### About this task
Return each of the entries below precisely as it appears.

### Supplied material
* * *
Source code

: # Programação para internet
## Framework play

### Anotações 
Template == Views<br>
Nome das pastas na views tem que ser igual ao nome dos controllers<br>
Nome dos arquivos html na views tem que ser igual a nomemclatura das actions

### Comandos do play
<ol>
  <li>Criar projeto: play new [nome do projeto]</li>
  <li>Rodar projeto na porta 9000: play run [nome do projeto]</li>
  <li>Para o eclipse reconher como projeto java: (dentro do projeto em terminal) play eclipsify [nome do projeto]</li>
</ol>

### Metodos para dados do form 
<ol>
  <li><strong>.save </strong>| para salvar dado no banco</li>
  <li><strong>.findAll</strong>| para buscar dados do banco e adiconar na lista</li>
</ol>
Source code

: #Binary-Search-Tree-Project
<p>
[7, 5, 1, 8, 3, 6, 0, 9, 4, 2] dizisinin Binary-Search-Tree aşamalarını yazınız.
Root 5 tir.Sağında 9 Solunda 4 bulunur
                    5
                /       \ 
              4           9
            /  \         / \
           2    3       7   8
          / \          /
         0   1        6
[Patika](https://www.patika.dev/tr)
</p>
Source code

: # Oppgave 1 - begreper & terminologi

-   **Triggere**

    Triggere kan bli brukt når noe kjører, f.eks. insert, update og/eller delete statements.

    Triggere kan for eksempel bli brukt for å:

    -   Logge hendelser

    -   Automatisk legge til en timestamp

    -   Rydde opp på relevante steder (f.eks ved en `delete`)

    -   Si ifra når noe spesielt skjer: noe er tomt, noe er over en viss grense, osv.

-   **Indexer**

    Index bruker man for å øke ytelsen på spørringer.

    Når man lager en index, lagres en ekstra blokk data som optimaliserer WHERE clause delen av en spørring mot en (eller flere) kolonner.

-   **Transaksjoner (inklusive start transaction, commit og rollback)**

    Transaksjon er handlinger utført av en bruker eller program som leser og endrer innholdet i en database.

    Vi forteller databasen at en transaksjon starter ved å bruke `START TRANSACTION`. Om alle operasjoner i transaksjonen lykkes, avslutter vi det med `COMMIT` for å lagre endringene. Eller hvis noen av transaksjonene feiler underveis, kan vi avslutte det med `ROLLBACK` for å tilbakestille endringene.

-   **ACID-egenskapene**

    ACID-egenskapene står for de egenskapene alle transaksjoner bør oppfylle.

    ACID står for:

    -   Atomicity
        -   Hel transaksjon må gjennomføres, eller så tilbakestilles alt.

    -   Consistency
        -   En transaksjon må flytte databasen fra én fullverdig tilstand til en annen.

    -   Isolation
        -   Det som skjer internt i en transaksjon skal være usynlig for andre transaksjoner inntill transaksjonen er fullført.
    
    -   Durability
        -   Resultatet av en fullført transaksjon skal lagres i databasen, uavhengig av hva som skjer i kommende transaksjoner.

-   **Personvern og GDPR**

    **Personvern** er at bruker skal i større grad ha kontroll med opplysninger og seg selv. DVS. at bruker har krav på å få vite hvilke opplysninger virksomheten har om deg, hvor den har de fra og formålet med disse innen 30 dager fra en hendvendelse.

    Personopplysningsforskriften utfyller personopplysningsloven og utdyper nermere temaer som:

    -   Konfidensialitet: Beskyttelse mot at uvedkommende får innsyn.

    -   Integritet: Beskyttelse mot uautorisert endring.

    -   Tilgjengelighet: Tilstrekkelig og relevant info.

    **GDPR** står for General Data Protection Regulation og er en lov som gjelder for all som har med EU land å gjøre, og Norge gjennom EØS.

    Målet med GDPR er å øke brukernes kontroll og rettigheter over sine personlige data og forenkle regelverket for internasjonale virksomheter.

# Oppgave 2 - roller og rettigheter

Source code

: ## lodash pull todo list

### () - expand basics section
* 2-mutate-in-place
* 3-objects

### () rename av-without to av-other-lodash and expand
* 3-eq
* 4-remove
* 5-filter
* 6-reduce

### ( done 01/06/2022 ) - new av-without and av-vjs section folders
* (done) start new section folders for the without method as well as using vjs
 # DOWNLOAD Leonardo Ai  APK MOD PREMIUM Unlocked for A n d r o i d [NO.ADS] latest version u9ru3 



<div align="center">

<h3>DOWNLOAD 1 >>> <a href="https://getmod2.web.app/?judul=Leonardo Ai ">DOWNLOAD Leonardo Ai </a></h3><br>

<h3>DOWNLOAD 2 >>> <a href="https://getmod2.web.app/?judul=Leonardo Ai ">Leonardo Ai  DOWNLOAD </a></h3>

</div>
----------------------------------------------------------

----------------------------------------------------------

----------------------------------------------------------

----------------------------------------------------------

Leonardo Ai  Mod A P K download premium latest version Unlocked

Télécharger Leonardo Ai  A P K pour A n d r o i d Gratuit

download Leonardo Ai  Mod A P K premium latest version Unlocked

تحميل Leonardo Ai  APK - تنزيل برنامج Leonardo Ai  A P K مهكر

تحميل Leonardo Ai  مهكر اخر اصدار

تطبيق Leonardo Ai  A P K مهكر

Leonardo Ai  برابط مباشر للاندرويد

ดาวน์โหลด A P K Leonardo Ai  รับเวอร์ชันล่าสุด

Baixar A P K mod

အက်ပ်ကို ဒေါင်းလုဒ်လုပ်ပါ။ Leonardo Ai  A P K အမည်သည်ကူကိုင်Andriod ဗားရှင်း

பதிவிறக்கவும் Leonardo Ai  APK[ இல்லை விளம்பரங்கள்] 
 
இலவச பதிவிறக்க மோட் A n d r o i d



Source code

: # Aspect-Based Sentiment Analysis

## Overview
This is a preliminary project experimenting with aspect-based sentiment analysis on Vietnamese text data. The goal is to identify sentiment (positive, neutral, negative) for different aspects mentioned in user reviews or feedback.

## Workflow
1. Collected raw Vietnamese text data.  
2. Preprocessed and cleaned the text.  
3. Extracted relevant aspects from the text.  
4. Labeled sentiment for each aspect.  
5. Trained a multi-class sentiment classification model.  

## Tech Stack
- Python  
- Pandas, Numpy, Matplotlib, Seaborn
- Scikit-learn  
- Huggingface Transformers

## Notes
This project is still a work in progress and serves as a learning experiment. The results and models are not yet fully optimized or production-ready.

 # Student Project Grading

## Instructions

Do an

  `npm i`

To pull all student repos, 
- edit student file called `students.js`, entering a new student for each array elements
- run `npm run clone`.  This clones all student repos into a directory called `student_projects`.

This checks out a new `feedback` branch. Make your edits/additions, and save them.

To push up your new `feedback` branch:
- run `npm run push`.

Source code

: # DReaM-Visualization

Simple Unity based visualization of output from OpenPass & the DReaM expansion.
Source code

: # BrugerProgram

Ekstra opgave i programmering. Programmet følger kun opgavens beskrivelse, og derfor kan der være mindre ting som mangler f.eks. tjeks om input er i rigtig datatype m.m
* * *
### Result of the exercise
Source code

: # Programação para internet
## Framework play

### Anotações 
Template == Views<br>
Nome das pastas na views tem que ser igual ao nome dos controllers<br>
Nome dos arquivos html na views tem que ser igual a nomemclatura das actions

### Comandos do play
<ol>
  <li>Criar projeto: play new [nome do projeto]</li>
  <li>Rodar projeto na porta 9000: play run [nome do projeto]</li>
  <li>Para o eclipse reconher como projeto java: (dentro do projeto em terminal) play eclipsify [nome do projeto]</li>
</ol>

### Metodos para dados do form 
<ol>
  <li><strong>.save </strong>| para salvar dado no banco</li>
  <li><strong>.findAll</strong>| para buscar dados do banco e adiconar na lista</li>
</ol>
Source code

: #Binary-Search-Tree-Project
<p>
[7, 5, 1, 8, 3, 6, 0, 9, 4, 2] dizisinin Binary-Search-Tree aşamalarını yazınız.
Root 5 tir.Sağında 9 Solunda 4 bulunur
                    5
                /       \ 
              4           9
            /  \         / \
           2    3       7   8
          / \          /
         0   1        6
[Patika](https://www.patika.dev/tr)
</p>
Source code

: # Oppgave 1 - begreper & terminologi

-   **Triggere**

    Triggere kan bli brukt når noe kjører, f.eks. insert, update og/eller delete statements.

    Triggere kan for eksempel bli brukt for å:

    -   Logge hendelser

    -   Automatisk legge til en timestamp

    -   Rydde opp på relevante steder (f.eks ved en `delete`)

    -   Si ifra når noe spesielt skjer: noe er tomt, noe er over en viss grense, osv.

-   **Indexer**

    Index bruker man for å øke ytelsen på spørringer.

    Når man lager en index, lagres en ekstra blokk data som optimaliserer WHERE clause delen av en spørring mot en (eller flere) kolonner.

-   **Transaksjoner (inklusive start transaction, commit og rollback)**

    Transaksjon er handlinger utført av en bruker eller program som leser og endrer innholdet i en database.

    Vi forteller databasen at en transaksjon starter ved å bruke `START TRANSACTION`. Om alle operasjoner i transaksjonen lykkes, avslutter vi det med `COMMIT` for å lagre endringene. Eller hvis noen av transaksjonene feiler underveis, kan vi avslutte det med `ROLLBACK` for å tilbakestille endringene.

-   **ACID-egenskapene**

    ACID-egenskapene står for de egenskapene alle transaksjoner bør oppfylle.

    ACID står for:

    -   Atomicity
        -   Hel transaksjon må gjennomføres, eller så tilbakestilles alt.

    -   Consistency
        -   En transaksjon må flytte databasen fra én fullverdig tilstand til en annen.

    -   Isolation
        -   Det som skjer internt i en transaksjon skal være usynlig for andre transaksjoner inntill transaksjonen er fullført.
    
    -   Durability
        -   Resultatet av en fullført transaksjon skal lagres i databasen, uavhengig av hva som skjer i kommende transaksjoner.

-   **Personvern og GDPR**

    **Personvern** er at bruker skal i større grad ha kontroll med opplysninger og seg selv. DVS. at bruker har krav på å få vite hvilke opplysninger virksomheten har om deg, hvor den har de fra og formålet med disse innen 30 dager fra en hendvendelse.

    Personopplysningsforskriften utfyller personopplysningsloven og utdyper nermere temaer som:

    -   Konfidensialitet: Beskyttelse mot at uvedkommende får innsyn.

    -   Integritet: Beskyttelse mot uautorisert endring.

    -   Tilgjengelighet: Tilstrekkelig og relevant info.

    **GDPR** står for General Data Protection Regulation og er en lov som gjelder for all som har med EU land å gjøre, og Norge gjennom EØS.

    Målet med GDPR er å øke brukernes kontroll og rettigheter over sine personlige data og forenkle regelverket for internasjonale virksomheter.

# Oppgave 2 - roller og rettigheter

Source code

: ## lodash pull todo list

### () - expand basics section
* 2-mutate-in-place
* 3-objects

### () rename av-without to av-other-lodash and expand
* 3-eq
* 4-remove
* 5-filter
* 6-reduce

### ( done 01/06/2022 ) - new av-without and av-vjs section folders
* (done) start new section folders for the without method as well as using vjs
 # DOWNLOAD Leonardo Ai  APK MOD PREMIUM Unlocked for A n d r o i d [NO.ADS] latest version u9ru3 



<div align="center">

<h3>DOWNLOAD 1 >>> <a href="https://getmod2.web.app/?judul=Leonardo Ai ">DOWNLOAD Leonardo Ai </a></h3><br>

<h3>DOWNLOAD 2 >>> <a href="https://getmod2.web.app/?judul=Leonardo Ai ">Leonardo Ai  DOWNLOAD </a></h3>

</div>
----------------------------------------------------------

----------------------------------------------------------

----------------------------------------------------------

----------------------------------------------------------

Leonardo Ai  Mod A P K download premium latest version Unlocked

Télécharger Leonardo Ai  A P K pour A n d r o i d Gratuit

download Leonardo Ai  Mod A P K premium latest version Unlocked

تحميل Leonardo Ai  APK - تنزيل برنامج Leonardo Ai  A P K مهكر

تحميل Leonardo Ai  مهكر اخر اصدار

تطبيق Leonardo Ai  A P K مهكر

Leonardo Ai  برابط مباشر للاندرويد

ดาวน์โหลด A P K Leonardo Ai  รับเวอร์ชันล่าสุด

Baixar A P K mod

အက်ပ်ကို ဒေါင်းလုဒ်လုပ်ပါ။ Leonardo Ai  A P K အမည်သည်ကူကိုင်Andriod ဗားရှင်း

பதிவிறக்கவும் Leonardo Ai  APK[ இல்லை விளம்பரங்கள்] 
 
இலவச பதிவிறக்க மோட் A n d r o i d



Source code

: # Aspect-Based Sentiment Analysis

## Overview
This is a preliminary project experimenting with aspect-based sentiment analysis on Vietnamese text data. The goal is to identify sentiment (positive, neutral, negative) for different aspects mentioned in user reviews or feedback.

## Workflow
1. Collected raw Vietnamese text data.  
2. Preprocessed and cleaned the text.  
3. Extracted relevant aspects from the text.  
4. Labeled sentiment for each aspect.  
5. Trained a multi-class sentiment classification model.  

## Tech Stack
- Python  
- Pandas, Numpy, Matplotlib, Seaborn
- Scikit-learn  
- Huggingface Transformers

## Notes
This project is still a work in progress and serves as a learning experiment. The results and models are not yet fully optimized or production-ready.

 # Student Project Grading

## Instructions

Do an

  `npm i`

To pull all student repos, 
- edit student file called `students.js`, entering a new student for each array elements
- run `npm run clone`.  This clones all student repos into a directory called `student_projects`.

This checks out a new `feedback` branch. Make your edits/additions, and save them.

To push up your new `feedback` branch:
- run `npm run push`.

Source code

: # DReaM-Visualization

Simple Unity based visualization of output from OpenPass & the DReaM expansion.
Source code

: # BrugerProgram

Ekstra opgave i programmering. Programmet følger kun opgavens beskrivelse, og derfor kan der være mindre ting som mangler f.eks. tjeks om input er i rigtig datatype m.m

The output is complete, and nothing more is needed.